Avant d’être un octet dirigé par le clarinettiste Christophe Rocher, que l’on a notamment pu apprécier au sein du Circum Grand Orchestra, Nautilis est un collectif de musiciens brestois venus de divers univers mais ayant le jazz comme langue commune. Jeune orchestre associé à la fédération Grands Formats, Nautilis livre un premier album sous son nom où l’on retrouve des influences disparates fondues dans une architecture de timbres très travaillée et une orchestration surprenante et compacte.

Certes, les effets électroniques omniprésents - quoique non-invasifs - de Vincent Raude, qui érodent la pâte orchestrale, sont pour beaucoup dans le son atypique de Nautilis, mais c’est principalement le jeu de masques permanent entre le violoniste Grégoire Hennebelle et les soufflants qui lui donne sa saveur particulière. On perçoit notamment cette alchimie complexe dans « La loi des séries » où chaque musicien s’empare de l’entropie naissante pour forger une réponse très collective. Quant à l’électronique de Raude, on perçoit son influence dès « Roz Glaz », qui ouvre l’album. Cette rythmique reggae en déliquescence se décale peu à peu pour laisser place à une musique plus raffinée et ivre de voyages. On retrouvera également l’influence électro sur le remarquable « Névé » : la clarinette basse de Rocher s’amalgame peu à peu à des abstractions acides, avant de céder la place à un jazz contemporain largement influencé par Steve Coleman.

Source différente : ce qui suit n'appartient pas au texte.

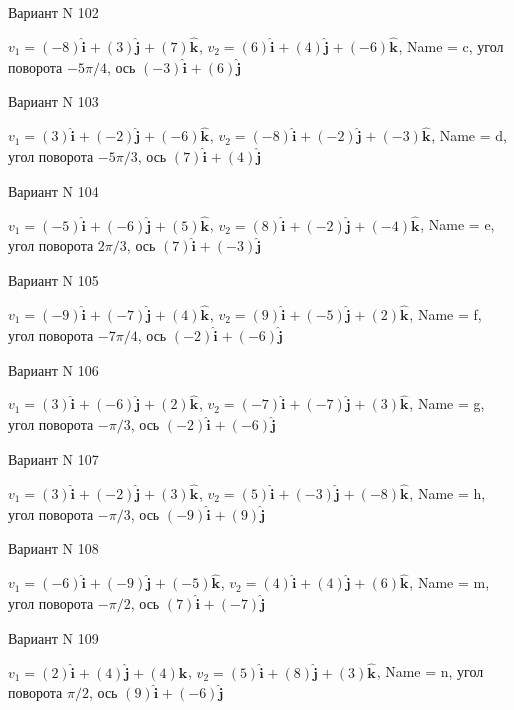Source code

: \documentclass[11pt]{report}
\begin{document}
Вариант N 102

$v_1 = (-8)\mathbf{\hat{i}_{}} + (3)\mathbf{\hat{j}_{}} + (7)\mathbf{\hat{k}_{}}$, $v_2 = (6)\mathbf{\hat{i}_{}} + (4)\mathbf{\hat{j}_{}} + (-6)\mathbf{\hat{k}_{}}$, Name = c, угол поворота $- 5 \pi / 4$, ось $(-3)\mathbf{\hat{i}_{}} + (6)\mathbf{\hat{j}_{}}$

Вариант N 103

$v_1 = (3)\mathbf{\hat{i}_{}} + (-2)\mathbf{\hat{j}_{}} + (-6)\mathbf{\hat{k}_{}}$, $v_2 = (-8)\mathbf{\hat{i}_{}} + (-2)\mathbf{\hat{j}_{}} + (-3)\mathbf{\hat{k}_{}}$, Name = d, угол поворота $- 5 \pi / 3$, ось $(7)\mathbf{\hat{i}_{}} + (4)\mathbf{\hat{j}_{}}$

Вариант N 104

$v_1 = (-5)\mathbf{\hat{i}_{}} + (-6)\mathbf{\hat{j}_{}} + (5)\mathbf{\hat{k}_{}}$, $v_2 = (8)\mathbf{\hat{i}_{}} + (-2)\mathbf{\hat{j}_{}} + (-4)\mathbf{\hat{k}_{}}$, Name = e, угол поворота $2 \pi / 3$, ось $(7)\mathbf{\hat{i}_{}} + (-3)\mathbf{\hat{j}_{}}$

Вариант N 105

$v_1 = (-9)\mathbf{\hat{i}_{}} + (-7)\mathbf{\hat{j}_{}} + (4)\mathbf{\hat{k}_{}}$, $v_2 = (9)\mathbf{\hat{i}_{}} + (-5)\mathbf{\hat{j}_{}} + (2)\mathbf{\hat{k}_{}}$, Name = f, угол поворота $- 7 \pi / 4$, ось $(-2)\mathbf{\hat{i}_{}} + (-6)\mathbf{\hat{j}_{}}$

Вариант N 106

$v_1 = (3)\mathbf{\hat{i}_{}} + (-6)\mathbf{\hat{j}_{}} + (2)\mathbf{\hat{k}_{}}$, $v_2 = (-7)\mathbf{\hat{i}_{}} + (-7)\mathbf{\hat{j}_{}} + (3)\mathbf{\hat{k}_{}}$, Name = g, угол поворота $- \pi / 3$, ось $(-2)\mathbf{\hat{i}_{}} + (-6)\mathbf{\hat{j}_{}}$

Вариант N 107

$v_1 = (3)\mathbf{\hat{i}_{}} + (-2)\mathbf{\hat{j}_{}} + (3)\mathbf{\hat{k}_{}}$, $v_2 = (5)\mathbf{\hat{i}_{}} + (-3)\mathbf{\hat{j}_{}} + (-8)\mathbf{\hat{k}_{}}$, Name = h, угол поворота $- \pi / 3$, ось $(-9)\mathbf{\hat{i}_{}} + (9)\mathbf{\hat{j}_{}}$

Вариант N 108

$v_1 = (-6)\mathbf{\hat{i}_{}} + (-9)\mathbf{\hat{j}_{}} + (-5)\mathbf{\hat{k}_{}}$, $v_2 = (4)\mathbf{\hat{i}_{}} + (4)\mathbf{\hat{j}_{}} + (6)\mathbf{\hat{k}_{}}$, Name = m, угол поворота $- \pi / 2$, ось $(7)\mathbf{\hat{i}_{}} + (-7)\mathbf{\hat{j}_{}}$

Вариант N 109

$v_1 = (2)\mathbf{\hat{i}_{}} + (4)\mathbf{\hat{j}_{}} + (4)\mathbf{\hat{k}_{}}$, $v_2 = (5)\mathbf{\hat{i}_{}} + (8)\mathbf{\hat{j}_{}} + (3)\mathbf{\hat{k}_{}}$, Name = n, угол поворота $\pi / 2$, ось $(9)\mathbf{\hat{i}_{}} + (-6)\mathbf{\hat{j}_{}}$
\end{document}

Partout les rythmiques bancales imposées par le saxophone acrimonieux de Nicolas Peoc’h sont soutenues par une base rythmique solide composée du contrebassiste Frédéric Briet et du très coloriste batteur Nicolas Pointard, l’une des excellentes surprises de cette formation. Cette approche polyrythmique, renforcée par la place centrale de Raude, oblige cette base, et dans une moindre mesure le pianiste Christopher Bjurström à développer un discours très inventif. En témoigne « Forme de fond », morceau le plus intéressant de l’album, alliage de souffles et de craquements divers mis en abyme par l’électronique. De cette évocation d’un chemin de fer vieillissant s’extrait une musique pleine de spleen qui joue de toutes les couleurs de l’orchestre et laisse beaucoup d’espace à chaque soliste.

Cette notion d’espace ouvert en grand à toutes les découvertes gît au cœur de ce premier album. On pourra regretter qu’à trop vouloir superposer les discours, celui-ci parte parfois en tout sens. Mais l’enthousiasme et la maîtrise dont font preuve ces gourmands musiciens laisse présager de belles surprises.